“If the result is confirmed, then it would be a shocking development. The warming in the USA over the last years would be far less rapid than what has always been assumed. And because similar errors are supected elsewhere, the issue could quickly gain global relevance.”
German geologist Dr. Sebastian Lüning and chemist Prof. Fritz Vahrenholt react to Anthony Watts’s press release concerning the quality of US temperature data at their blog. Unlike myelf, Sebastian Lüning and Fritz Vahrenholt find the implications of the new findings to be potentially devastating. They write (excerpt):
Anthony Watts did not disappoint. Indeed it is about the release of an important new publication that involves the warming trend of the last 30 years.
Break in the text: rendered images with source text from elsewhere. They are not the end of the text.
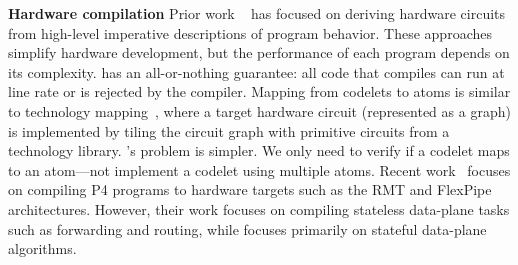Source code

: \textbf{Hardware compilation}
Prior work ~\cite{nurvadathi, cash, bluespec} has focused on deriving hardware
circuits from high-level imperative descriptions of program behavior. These
approaches simplify hardware development, but the performance of each program
depends on its complexity.  \pktlanguage has an all-or-nothing guarantee: all
code that compiles can run at line rate or is rejected by the compiler.
Mapping from codelets to atoms is similar to technology mapping~\cite{micheli,
flowmap, spectransform}, where a target hardware circuit (represented as a
graph) is implemented by tiling the circuit graph with primitive circuits from
a technology library. \pktlanguage's problem is simpler. We only need to verify
if a codelet maps to an atom---not implement a codelet using multiple atoms.
Recent work~\cite{lavanya_compiler} focuses on compiling P4 programs to
hardware targets such as the RMT and FlexPipe architectures. However, their
work focuses on compiling stateless data-plane tasks such as forwarding and
routing, while \pktlanguage focuses primarily on stateful data-plane
algorithms.

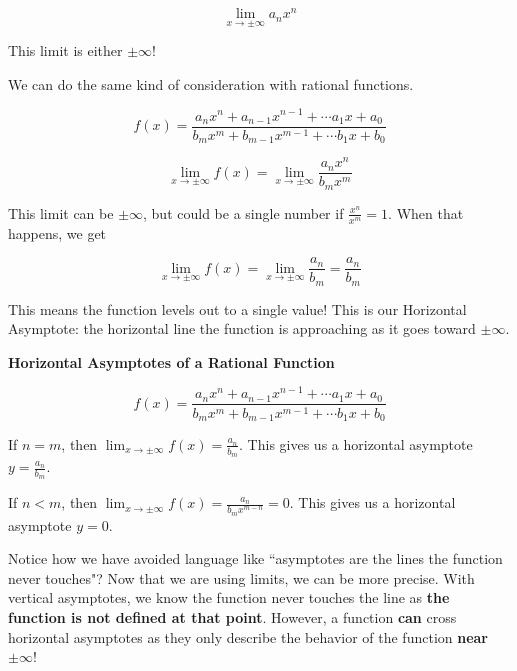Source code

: \documentclass{ximera}
\begin{document}
$$ \lim_{x \rightarrow \pm \infty} a_n x^n $$

This limit is either $\pm \infty$! 

We can do the same kind of consideration with rational functions.  

$$ f(x) = \frac{a_nx^n + a_{n-1}x^{n-1} + \cdots a_1 x + a_0}{b_mx^m + b_{m-1}x^{m-1} + \cdots b_1 x + b_0}$$ 

$$ \lim_{x \rightarrow \pm \infty} f(x) = \lim_{x \rightarrow \pm \infty} \frac{a_n x^n}{b_m x^m} $$

This limit can be $\pm \infty$, but could be a single number if $\frac{x^n}{x^m} = 1$. When that happens, we get 

$$ \lim_{x \rightarrow \pm \infty} f(x) = \lim_{x \rightarrow \pm \infty} \frac{a_n}{b_m} = \frac{a_n}{b_m}$$

This means the function levels out to a single value! This is our Horizontal Asymptote: the horizontal line the function is approaching as it goes toward $\pm \infty$. 

\begin{theorem}
\textbf{Horizontal Asymptotes of a Rational Function}

$$ f(x) = \frac{a_nx^n + a_{n-1}x^{n-1} + \cdots a_1 x + a_0}{b_mx^m + b_{m-1}x^{m-1} + \cdots b_1 x + b_0} $$

If $n = m$, then $\lim_{x \rightarrow \pm \infty} f(x) = \frac{a_n}{b_m}$. This gives us a horizontal asymptote $y = \frac{a_n}{b_m}$.

If $n < m$, then $\lim_{x \rightarrow \pm \infty} f(x) = \frac{a_n}{b_m x^{m-n}} = 0$. This gives us a horizontal asymptote $y=0$. 
\end{theorem}

Notice how we have avoided language like ``asymptotes are the lines the function never touches"? Now that we are using limits, we can be more precise. With vertical asymptotes, we know the function never touches the line as \textbf{the function is not defined at that point}. However, a function \textbf{can} cross horizontal asymptotes as they only describe the behavior of the function \textbf{near $\pm \infty$}!
\end{document}
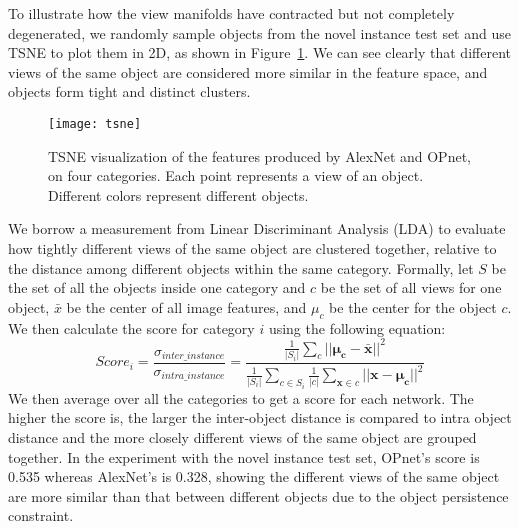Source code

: \documentclass{article} %
\begin{document}
To illustrate how the view manifolds have contracted but not completely degenerated, we randomly sample objects from the novel instance test set and use TSNE \citep{maaten2008visualizing} to plot them in 2D, as shown in Figure~\ref{fig:tsne}. We can see clearly that different views of the same object are considered more similar in the feature space, and objects form tight and distinct clusters. 
\begin{figure}[htbp]
\centering
\texttt{[image: tsne]}
\caption{TSNE visualization of the features produced by AlexNet and OPnet, on four categories. Each point represents a view of an object. Different colors represent different objects.}
\label{fig:tsne}
\end{figure}
We borrow a measurement from Linear Discriminant Analysis (LDA) to evaluate how tightly different views of the same object are clustered together, relative to the distance among different objects within the same category. Formally, let $S$ be the set of all the objects inside one category and $c$ be the set of all views for one object, $\bar{x}$ be the center of all image features, and $\mu_{c}$ be the center for the object $c$. We then calculate the score for category $i$ using the following equation:
\small
$$
Score_i=\frac{\sigma_{inter\_instance}}{\sigma_{intra\_instance}}=\frac{\frac{1}{|S_i|}\displaystyle\sum_{c}||\mathbf{\mu_{c}}-\mathbf{\bar{x}}||^{2}}{\frac{1}{|S_i|}\displaystyle\sum_{c \in S_i}\frac{1}{|c|}\displaystyle\sum_{\mathbf{x} \in c}||\mathbf{x}-\mathbf{\mu_{c}}||^{2}}
$$
\normalsize
We then average over all the categories to get a score for each network. The higher the score is, the larger the inter-object distance is compared to intra object distance and the more closely different views of the same object are grouped together. In the experiment with the novel instance test set, OPnet's score is 0.535 whereas AlexNet's is 0.328, showing the different views of the same object are more similar than that between different objects due to the object persistence constraint. 

\end{document}

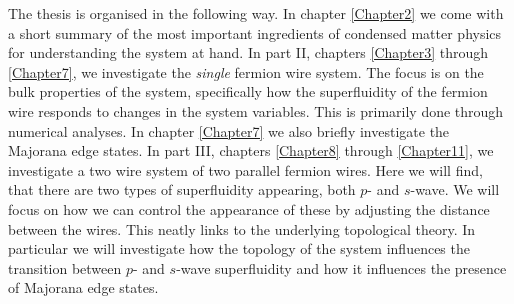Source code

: The thesis is organised in the following way. In chapter \ref{Chapter2} we come with a short summary of the most important ingredients of condensed matter physics for understanding the system at hand. In part II, chapters \ref{Chapter3} through \ref{Chapter7}, we investigate the \textit{single} fermion wire system. The focus is on the bulk properties of the system, specifically how the superfluidity of the fermion wire responds to changes in the system variables. This is primarily done through numerical analyses. In chapter \ref{Chapter7} we also briefly investigate the Majorana edge states. In part III, chapters \ref{Chapter8} through \ref{Chapter11}, we investigate a two wire system of two parallel fermion wires. Here we will find, that there are two types of superfluidity appearing, both $p$- and $s$-wave. We will focus on how we can control the appearance of these by adjusting the distance between the wires. This neatly links to the underlying topological theory. In particular we will investigate how the topology of the system influences the transition between $p$- and $s$-wave superfluidity and how it influences the presence of Majorana edge states. 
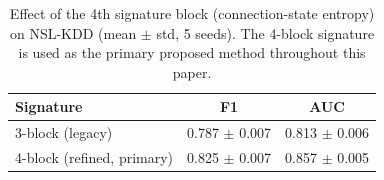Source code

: \begin{table}[t]
\centering
\caption{Effect of the 4th signature block (connection-state entropy) on NSL-KDD (mean $\pm$ std, 5 seeds). The 4-block signature is used as the primary proposed method throughout this paper.}
\label{tab:refinement}
\begin{tabular}{lcc}
\toprule
Signature & F1 & AUC \\
\midrule
3-block (legacy) & 0.787 $\pm$ 0.007 & 0.813 $\pm$ 0.006 \\
4-block (refined, primary) & 0.825 $\pm$ 0.007 & 0.857 $\pm$ 0.005 \\
\bottomrule
\end{tabular}
\end{table}
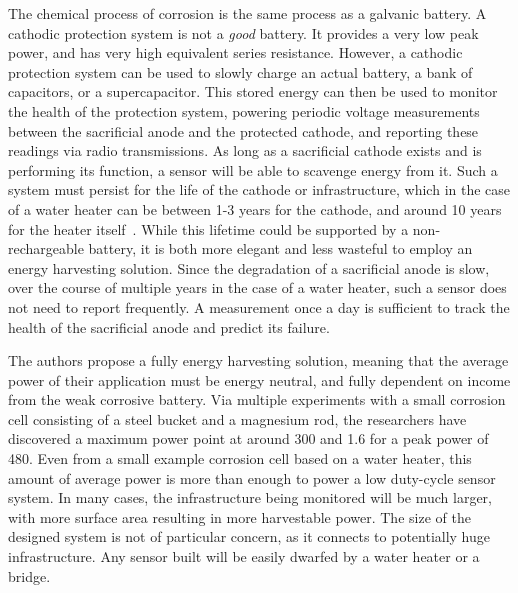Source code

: The chemical process of corrosion is the same process as a galvanic battery.
A cathodic protection system is not a \textit{good} battery.
It provides a very low peak power, and has very high equivalent series resistance.
However, a cathodic protection system can be used to slowly charge an actual battery, a bank of capacitors, or a supercapacitor.
This stored energy can then be used to monitor the health of the protection system, powering periodic voltage measurements between the sacrificial anode and the protected cathode, and reporting these readings via radio transmissions.
As long as a sacrificial cathode exists and is performing its function, a sensor will be able to scavenge energy from it.
Such a system must persist for the life of the cathode or infrastructure, which in the case of a water heater can be between 1-3 years for the cathode, and around 10 years for the heater itself~\cite{jagtap2021repurposing}.
While this lifetime could be supported by a non-rechargeable battery, it is both more elegant and less wasteful to employ an energy harvesting solution.
Since the degradation of a sacrificial anode is slow, over the course of multiple years in the case of a water heater, such a sensor does not need to report frequently.
A measurement once a day is sufficient to track the health of the sacrificial anode and predict its failure.

The authors propose a fully energy harvesting solution, meaning that the average power of their application must be energy neutral, and fully dependent on income from the weak corrosive battery.
Via multiple experiments with a small corrosion cell consisting of a steel bucket and a magnesium rod, the researchers have discovered a maximum power point at around 300\ssi{\milli\volt} and 1.6\ssi{\milli\ampere} for a peak power of 480\ssi{\micro\watt}.
Even from a small example corrosion cell based on a water heater, this amount of average power is more than enough to power a low duty-cycle sensor system.
In many cases, the infrastructure being monitored will be much larger, with more surface area resulting in more harvestable power.
The size of the designed system is not of particular concern, as it connects to potentially huge infrastructure.
Any sensor built will be easily dwarfed by a water heater or a bridge.

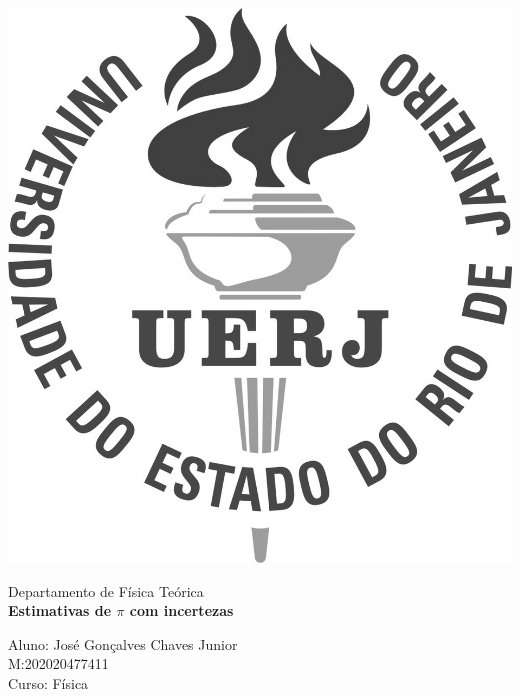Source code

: \documentclass[11pt, letterpaper]{article}
\begin{document}
\begin{titlepage}
\thispagestyle{empty}
\parbox{1.5cm}{\includegraphics[scale=0.25]{logo_uerj_cinza.png}}
\Large{Departamento de Física Teórica} \\

\vspace{5cm}
\hspace{4.5cm} \Large{\textbf{Estimativas de $\pi$ com incertezas}}
\vspace{8cm}

\begin{flushright}
Aluno: José Gonçalves Chaves Junior \\
M:202020477411\\
Curso: Física 
\end{flushright}

\end{titlepage}
\tableofcontents
\end{document}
We had already introduced that problem here at this blog a few days ago (see our blog article “The wonderful world of temperature data corrections: And suddenly the trend reversed…“). It gets down to how justified are ‘corrections’ to the official data? We had reported that the data changes oddly always produced a signficant acceleration in warming with respect to the raw data, even though factors like the urban heat island effect intuitively suggest the oppsite correction is needed.
Authors in addition to Anthony Watts included Stephen McIntyre and John Christy. McIntyre is known because of his impressive error analyses of the famous hockey stick digram. Christy is a renowned expert for satellite temperature data at the University of Alabama in Huntsville. The manuscript will soon be submitted for publication by a journal. […]
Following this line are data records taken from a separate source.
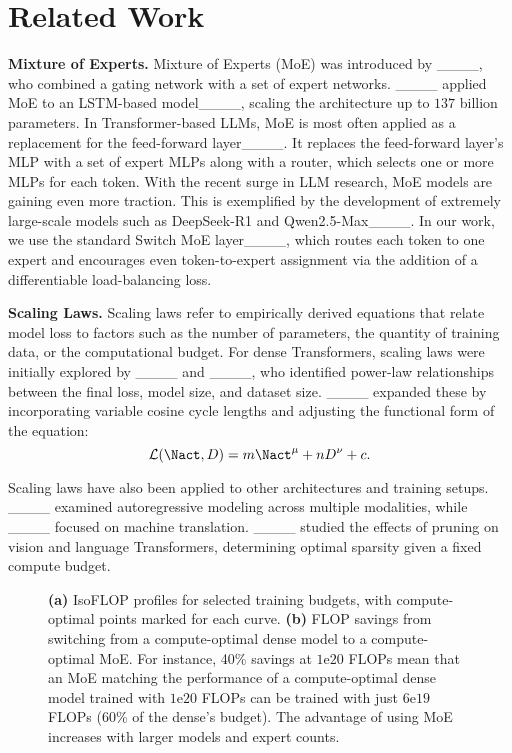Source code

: \section{Related Work}
\textbf{Mixture of Experts.}
Mixture of Experts (MoE) was introduced by ____, who combined a gating network with a set of expert networks. ____ applied MoE to an LSTM-based model____, scaling the architecture up to $137$ billion parameters. In Transformer-based LLMs, MoE is most often applied as a replacement for the feed-forward layer____. It replaces the feed-forward layer's MLP with a set of expert MLPs along with a router, which selects one or more MLPs for each token. With the recent surge in LLM research, MoE models are gaining even more traction. This is exemplified by the development of extremely large-scale models such as DeepSeek-R1 and Qwen2.5-Max____.
In our work, we use the standard Switch MoE layer____, which routes each token to one expert and encourages even token-to-expert assignment via the addition of a differentiable load-balancing loss.

\newpage
\textbf{Scaling Laws.}  
Scaling laws refer to empirically derived equations that relate model loss
to factors such as the number of parameters, the quantity of training data, or the computational budget. For dense Transformers, scaling laws were initially explored by ____ and ____, who identified power-law relationships between the final loss, model size, and dataset size. ____ expanded these by incorporating variable cosine cycle lengths and adjusting the functional form of the equation:
\vspace{-0.1cm}
\begin{equation} \label{eq:scaling_law_chinchilla}
  \mathcal{L}(\Nact, D) = m\Nact^{\mu} + nD^{\nu} + c.
\end{equation}



Scaling laws have also been applied to other architectures and training setups. ____ examined autoregressive modeling across multiple modalities, while ____ focused on machine translation. ____ studied the effects of pruning on vision and language Transformers, determining optimal sparsity given a fixed compute budget.

\begin{figure*}
    \centering
\caption{\textbf{(a)} IsoFLOP profiles for selected training budgets, with compute-optimal points marked for each curve. \textbf{(b)} FLOP savings from switching from a compute-optimal dense model to a compute-optimal MoE. For instance, 40\% savings at $1$e$20$ FLOPs mean that an MoE matching the performance of a compute-optimal dense model trained with $1$e$20$ FLOPs can be trained with just $6$e$19$ FLOPs (60\% of the dense's budget). The advantage of using MoE increases with larger models and expert counts.}
    
  \label{fig:isoflops}
\end{figure*}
The result of the new study is shocking: Instead of correcting downwards temperatures that were heated by the urban heat island effect, the official US administration offices apparently corrected data from qualitively reliable stations upwards, which appears to be unjustifiable. If the result is confirmed, then it would be a shocking development. The warming in the USA over the last years would be far less rapid than what has always been assumed. And because similar errors are supected elsewhere, the issue could quickly gain global relevance.”
I asked Dr. Lüning to comment more on why this could have global implications. He kindly replied by e-mail:
“Bit by bit others who might jump onto the train will now use the same methodology worldwide and will probably find that it really affects the global curve.”